Since banking is fundamentally people-oriented, candidates must possess sophisticated people skills to deal with business contacts and clients from all walks of life, she stresses.
Whether it is on the frontline facing customers, or in the back office cooperating with colleagues, a competent banker must be an effective communicator. This is particularly important because customer satisfaction and progress largely depend on how efficiently the banking staff operates as a team. In light of this, language skills are naturally essential.
In a bid to continuously raise the bar in the banking and finance industry, the HKIB administers the Certified Financial Management PlannerTM (CFMPTM ) programme which provides valuable opportunities for elites in the banking and financial management planning fields.
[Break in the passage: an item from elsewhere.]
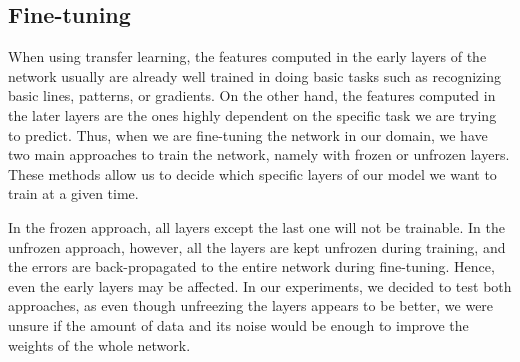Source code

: \subsection{Fine-tuning}

When using transfer learning, the features computed in the early layers of the network usually are already well trained in doing basic tasks such as recognizing basic lines, patterns, or gradients. On the other hand, the features computed in the later layers are the ones highly dependent on the specific task we are trying to predict. Thus, when we are fine-tuning the network in our domain, we have two main approaches to train the network, namely with frozen or unfrozen layers. These methods allow us to decide which specific layers of our model we want to train at a given time. 

In the frozen approach, all layers except the last one will not be trainable. In the unfrozen approach, however, all the layers are kept unfrozen during training, and the errors are back-propagated to the entire network during fine-tuning. Hence, even the early layers may be affected. In our experiments, we decided to test both approaches, as even though unfreezing the layers appears to be better, we were unsure if the amount of data and its noise would be enough to improve the weights of the whole network.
The CFMPTM programme is one of the HKIB's most popular qualifications. It is particularly well regarded by people wishing to start up careers as financial-planning consultants. The CFMPTM designation definitely benefits career enhancement, particularly for people working in the banking industry, Ms Leung points out. However, while it makes it easier for candidates to get a foothold in banking, it also helps those in the retail or corporate sectors because of their customer service and management experience. The added advantage of the qualification is that it counts towards HKIB associateship.
The HKIB also promotes professional knowledge and skills through courses in banking compliance, credit and risk management, and other programmes. As a professional organisation representing the Hong Kong banking industry, the HKIB's programmes are of a high standard. The institute has also been affiliated with the Education Bureau since 2006, and has helped devise a "quality education framework", outlining standards and professional training curricula for various industries.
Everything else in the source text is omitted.